Washington — Sen. Robert Dole (R) of Kansas spoke wistfully. ''The more you explore this issue, the more complicated it becomes,'' he told his Senate Finance Committee, meeting this week to discuss tax exemptions for segregated private schools. He wished out loud that the Supreme Court of the United States would untangle the mess.
Ever since President Reagan announced that the Internal Revenue Service (IRS) has no authority to deny tax exempt status to racially segregated schools, the dispute has followed a Byzantine path.
Even the timing of the announcement raises questions. The Treasury Department told reporters at 4 o'clock on a Friday afternoon (Jan. 8) so that they would then have little time to seek out responses, according to a Treasury memorandum just made public.

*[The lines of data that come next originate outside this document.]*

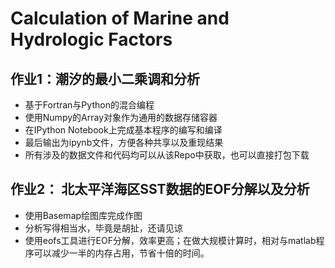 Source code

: Calculation of Marine and Hydrologic Factors
============================================



## 作业1：潮汐的最小二乘调和分析

- 基于Fortran与Python的混合编程
- 使用Numpy的Array对象作为通用的数据存储容器
- 在IPython Notebook上完成基本程序的编写和编译
- 最后输出为ipynb文件，方便各种共享以及重现结果
- 所有涉及的数据文件和代码均可以从该Repo中获取，也可以直接打包下载


## 作业2： 北太平洋海区SST数据的EOF分解以及分析

- 使用Basemap绘图库完成作图
- 分析写得相当水，毕竟是胡扯，还请见谅
- 使用eofs工具进行EOF分解，效率更高；在做大规模计算时，相对与matlab程序可以减少一半的内存占用，节省十倍的时间。
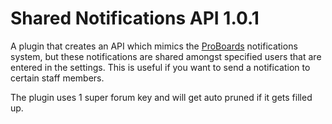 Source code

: Shared Notifications API 1.0.1
==============================

A plugin that creates an API which mimics the [ProBoards](https://www.proboards.com/) notifications system, but these notifications are shared amongst specified users that are entered in the settings.  This is useful if you want to send a notification to certain staff members.

The plugin uses 1 super forum key and will get auto pruned if it gets filled up. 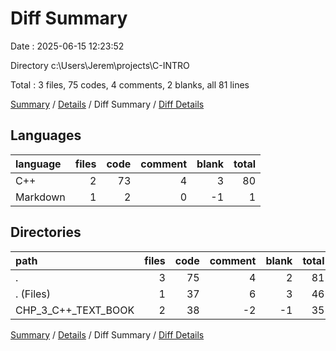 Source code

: # Diff Summary

Date : 2025-06-15 12:23:52

Directory c:\\Users\\Jerem\\projects\\C-INTRO

Total : 3 files,  75 codes, 4 comments, 2 blanks, all 81 lines

[Summary](results.md) / [Details](details.md) / Diff Summary / [Diff Details](diff-details.md)

## Languages
| language | files | code | comment | blank | total |
| :--- | ---: | ---: | ---: | ---: | ---: |
| C++ | 2 | 73 | 4 | 3 | 80 |
| Markdown | 1 | 2 | 0 | -1 | 1 |

## Directories
| path | files | code | comment | blank | total |
| :--- | ---: | ---: | ---: | ---: | ---: |
| . | 3 | 75 | 4 | 2 | 81 |
| . (Files) | 1 | 37 | 6 | 3 | 46 |
| CHP_3_C++_TEXT_BOOK | 2 | 38 | -2 | -1 | 35 |

[Summary](results.md) / [Details](details.md) / Diff Summary / [Diff Details](diff-details.md) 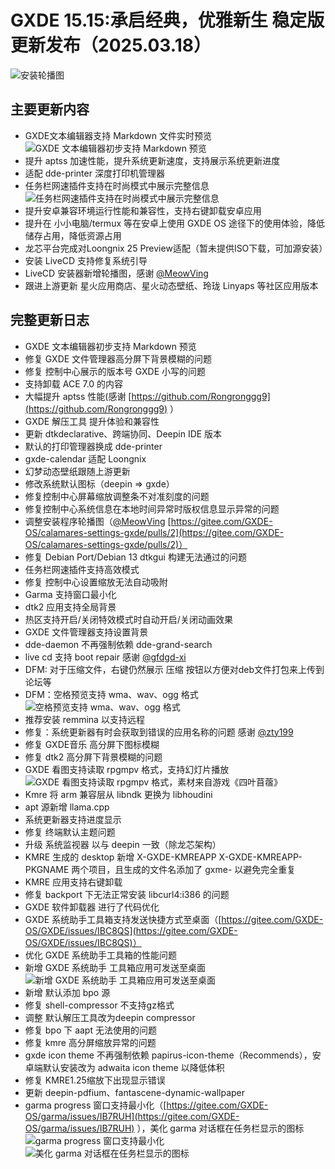 # GXDE 15.15:承启经典，优雅新生 稳定版更新发布（2025.03.18）

![安装轮播图](/news/15.15/slide1.png)  

## 主要更新内容

- GXDE文本编辑器支持 Markdown 文件实时预览
  ![GXDE 文本编辑器初步支持 Markdown 预览](/news/15.15/gxde-editor.png)
- 提升 aptss 加速性能，提升系统更新速度，支持展示系统更新进度
- 适配 dde-printer 深度打印机管理器
- 任务栏网速插件支持在时尚模式中展示完整信息
  ![任务栏网速插件支持在时尚模式中展示完整信息](/news/15.15/dock-monitor.png)
- 提升安卓兼容环境运行性能和兼容性，支持右键卸载安卓应用
- 提升在 小小电脑/termux 等在安卓上使用 GXDE OS 途径下的使用体验，降低储存占用，降低资源占用
- 龙芯平台完成对Loongnix 25 Preview适配（暂未提供ISO下载，可加源安装）
- 安装 LiveCD 支持修复系统引导
- LiveCD 安装器新增轮播图，感谢 [@MeowVing](https://gitee.com/possibleving)
- 跟进上游更新 星火应用商店、星火动态壁纸、玲珑 Linyaps 等社区应用版本

## 完整更新日志
- GXDE 文本编辑器初步支持 Markdown 预览
- 修复 GXDE 文件管理器高分屏下背景模糊的问题
- 修复 控制中心展示的版本号 GXDE 小写的问题
- 支持卸载 ACE 7.0 的内容
- 大幅提升 aptss 性能(感谢 [https://github.com/Rongronggg9](https://github.com/Rongronggg9) ）
- GXDE 解压工具 提升体验和兼容性
- 更新 dtkdeclarative、跨端协同、Deepin IDE 版本
- 默认的打印管理器换成 dde-printer
- gxde-calendar 适配 Loongnix
- 幻梦动态壁纸跟随上游更新
- 修改系统默认图标（deepin => gxde）
- 修复控制中心屏幕缩放调整条不对准刻度的问题
- 修复控制中心系统信息在本地时间异常时版权信息显示异常的问题
- 调整安装程序轮播图（[@MeowVing](https://gitee.com/possibleving) [https://gitee.com/GXDE-OS/calamares-settings-gxde/pulls/2](https://gitee.com/GXDE-OS/calamares-settings-gxde/pulls/2)）
- 修复 Debian Port/Debian 13 dtkgui 构建无法通过的问题
- 任务栏网速插件支持高效模式
- 修复 控制中心设置缩放无法自动吸附
- Garma 支持窗口最小化
- dtk2 应用支持全局背景
- 热区支持开启/关闭特效模式时自动开启/关闭动画效果
- GXDE 文件管理器支持设置背景
- dde-daemon 不再强制依赖 dde-grand-search
- live cd 支持 boot repair 感谢 [@gfdgd-xi](https://gitee.com/GXDE-OS)
- DFM: 对于压缩文件，右键仍然展示 压缩 按钮以方便对deb文件打包来上传到论坛等
- DFM：空格预览支持 wma、wav、ogg 格式
  ![空格预览支持 wma、wav、ogg 格式](/news/15.15/file-preview.png)
- 推荐安装 remmina 以支持远程
- 修复：系统更新器有时会获取到错误的应用名称的问题 感谢 [@zty199](https://gitee.com/zty199)
- 修复 GXDE音乐 高分屏下图标模糊
- 修复 dtk2 高分屏下背景模糊的问题
- GXDE 看图支持读取 rpgmpv 格式，支持幻灯片播放
  ![GXDE 看图支持读取 rpgmpv 格式，素材来自游戏《四叶苜蓿》](/news/15.15/gxde-image-viewer.png)
- Kmre 将 arm 兼容层从 libndk 更换为 libhoudini
- apt 源新增 llama.cpp
- 系统更新器支持进度显示
- 修复 终端默认主题问题
- 升级 系统监视器 以与 deepin 一致（除龙芯架构）
- KMRE 生成的 desktop 新增 X-GXDE-KMREAPP X-GXDE-KMREAPP-PKGNAME 两个项目，且生成的文件名添加了 gxme- 以避免完全重复
- KMRE 应用支持右键卸载
- 修复 backport 下无法正常安装 libcurl4:i386 的问题
- GXDE 软件卸载器 进行了代码优化
- GXDE 系统助手工具箱支持发送快捷方式至桌面（[https://gitee.com/GXDE-OS/GXDE/issues/IBC8QS](https://gitee.com/GXDE-OS/GXDE/issues/IBC8QS)）
- 优化 GXDE 系统助手工具箱的性能问题
- 新增 GXDE 系统助手 工具箱应用可发送至桌面
  ![新增 GXDE 系统助手 工具箱应用可发送至桌面](/news/15.15/gxde-system-assistant.png)
- 新增 默认添加 bpo 源
- 修复 shell-compressor 不支持gz格式
- 调整 默认解压工具改为deepin compressor
- 修复 bpo 下 aapt 无法使用的问题
- 修复 kmre 高分屏缩放异常的问题
- gxde icon theme 不再强制依赖 papirus-icon-theme（Recommends），安卓端默认安装改为 adwaita icon theme 以降低体积
- 修复 KMRE1.25缩放下出现显示错误
- 更新 deepin-pdfium、fantascene-dynamic-wallpaper
- garma progress 窗口支持最小化（[https://gitee.com/GXDE-OS/garma/issues/IB7RUH](https://gitee.com/GXDE-OS/garma/issues/IB7RUH) ），美化 garma 对话框在任务栏显示的图标
  ![garma progress 窗口支持最小化](/news/15.15/garma.png)
  ![美化 garma 对话框在任务栏显示的图标](/news/15.15/garma-dock.png) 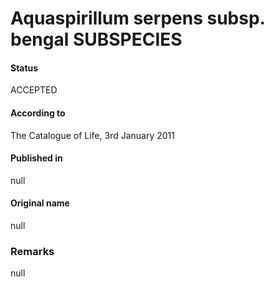 # Aquaspirillum serpens subsp. bengal SUBSPECIES

#### Status
ACCEPTED

#### According to
The Catalogue of Life, 3rd January 2011

#### Published in
null

#### Original name
null

### Remarks
null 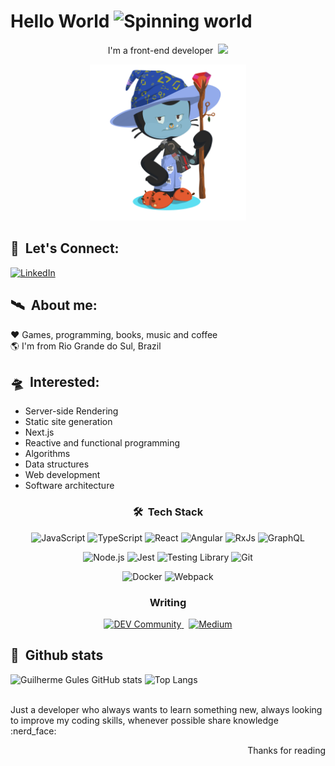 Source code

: <h1>
  Hello World
  <img width="50" height="50" src="https://cliply.co/wp-content/uploads/2021/02/392102850_EARTH_EMOJI_400px.gif" alt="Spinning world" />
</h1>


<div align="center">
  <p>
    I'm a front-end developer &nbsp;<img src="https://media.giphy.com/media/WUlplcMpOCEmTGBtBW/giphy.gif" width="30"> 
  </p>
  <img src="./octocat.png" width="250px" />
</div>

## :busts_in_silhouette: &nbsp;Let's Connect:

<div align="left">
  <a href="https://www.linkedin.com/in/guilhermegules/" target="_blank">
    <img src="https://img.shields.io/badge/LinkedIn-%230077B5.svg?&style=for-the-badge&logo=linkedin&logoColor=white&color=05122A" alt="LinkedIn">
  </a>
</div>

## :artificial_satellite: &nbsp;About me:
:heart: Games, programming, books, music and coffee
<br />
:earth_americas: I'm from Rio Grande do Sul, Brazil
<br />

## :flying_saucer: &nbsp;Interested:

- Server-side Rendering
- Static site generation
- Next.js
- Reactive and functional programming
- Algorithms
- Data structures
- Web development
- Software architecture

<h3 align="center">🛠 &nbsp;Tech Stack</h3>

<p align="center">
  <img src="https://img.shields.io/badge/-JavaScript-05122A?style=for-the-badge&logo=javascript" alt="JavaScript" />
  <img src="https://img.shields.io/badge/-TypeScript-05122A?style=for-the-badge&logo=typescript" alt="TypeScript" />
  <img src="https://img.shields.io/badge/-React-05122A?style=for-the-badge&logo=react" alt="React" />
  <img src="https://img.shields.io/badge/-Angular-05122A?style=for-the-badge&logo=angular&logoColor=red" alt="Angular" />
  <img src="https://img.shields.io/badge/RxJs-05122A?style=for-the-badge&logo=reactivex&logoColor=B7178C" alt="RxJs" />
   <img src="https://img.shields.io/badge/-GraphQL-05122A?style=for-the-badge&logo=graphql&logoColor=E535AB" alt="GraphQL" />
</p>

<p align="center">
  <img src="https://img.shields.io/badge/-Node.js-05122A?style=for-the-badge&logo=node.js" alt="Node.js" />
  <img src="https://img.shields.io/badge/Jest-05122A?style=for-the-badge&logo=jest&logoColor=C21325" alt="Jest" />
  <img src="https://img.shields.io/badge/Testing%20Library-05122A?style=for-the-badge&logo=testinglibrary&logoColor=E33332" alt="Testing Library" />
  <img src="https://img.shields.io/badge/-Git-05122A?style=for-the-badge&logo=git" alt="Git" />
</p>

<p align="center">
  <img src="https://img.shields.io/badge/Docker-05122A?style=for-the-badge&logo=docker&logoColor=2CA5E0" alt="Docker" />
  <img src="https://img.shields.io/badge/Webpack-05122A?style=for-the-badge&logo=Webpack&logoColor=8DD6F9" alt="Webpack" />
</p>

<h3 align="center">Writing</h3>

<p align="center">
  <a href="https://dev.to/guilhermegules" target="_blank">
    <img src="https://img.shields.io/badge/dev.to-05122A?style=for-the-badge&logo=devdotto&logoColor=white" alt="DEV Community">
  </a>
  &nbsp;
  <a href="https://medium.com/@guilhermegules" target="_blank">
    <img src="https://img.shields.io/badge/Medium-05122A?style=for-the-badge&logo=medium&logoColor=white" alt="Medium">
  </a>
</p>

## :milky_way: &nbsp;Github stats 
 
<div>  
  <span>
    <img height="180" src="https://github-readme-stats.vercel.app/api?username=guilhermegules&show_icons=true&theme=dark" alt="Guilherme Gules GitHub stats" />
    <img height="180" src="https://github-readme-stats.vercel.app/api/top-langs/?username=guilhermegules&layout=compact&theme=dark" alt="Top Langs" />
  </span>
</div>

<br />

<p>
Just a developer who always wants to learn something new, always looking to improve my coding skills, whenever possible share knowledge :nerd_face:
</p>

<p align="right">Thanks for reading</p>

The tactic was not successful in holding back the controversy for long. In the firestorm of criticism after the announcement, President Reagan backtracked, proposing a bill that would require the IRS to deny tax exemptions to private schools that discriminate. His bill would be retroactive to 1970, the year IRS installed its antidiscrimination rule.
Administration officials told the Senate Finance hearing Feb. 1 that they had canceled the IRS regulation solely because they found it had no legal basis. They firmly rejected any racial motive.
Sen. David L. Boren (D) of Oklahoma wanted to know why the administration had not first proposed new legislation to legalize the regulation. ''Why only after the criticism'' did the administration act? he asked.
''You're absolutely right,'' said Deputy Treasury Secretary R. T. McNamar, conceding that he had mishandled the issue.
Now that the administration does have a bill, it appears to be in deep trouble.Senator Dole, who has agreed to introduce it, gives the measure little chance of early passage. Opponents are lining up on all sides.
Sen. Gary Hart (D) of Colorado has announced that he has one-third of the Senate backing a resolution asserting that the IRS already has power to deny tax exemptions to segregated academies. US Rep. Don Edwards (D) of California is sponsoring a similar action in the House.
Benjamin Hooks, executive director of the National Association for the Advancement of Colored People, said this week that any legislation except such a resolution would be a ''dangerous precedent'' that would legitimize the President's action. He called for letting the courts act first on the regulations.
Supporters of Christian schools are equally unhappy with the Reagan legislation, which they have branded as a betrayal.
Orin G. Briggs, special counsel for the American Association of Christian Schools, said that the government should have no regulations for religious schools. However, he went along with both Senator Dole and Mr. Hooks on one issue. He, too, said he wants the Supreme Court to resolve the dispute.
Still in the US Supreme Court is a major case involving Bob Jones University of South Carolina and a Christian school in North Carolina, both of which are challenging an IRS denial of tax exempt status. Both schools maintain that their religious faith requires them to discriminate by race.
The Reagan administration asked the high court to drop the two cases when it moved Jan. 8 to cancel the IRS regulations. The justices have not yet announced whether they will comply. However, at least two other related cases are in process. So the court may yet provide some clear answers on the constitutional issues, as well as an escape route for lawmakers who wish to avoid the dispute.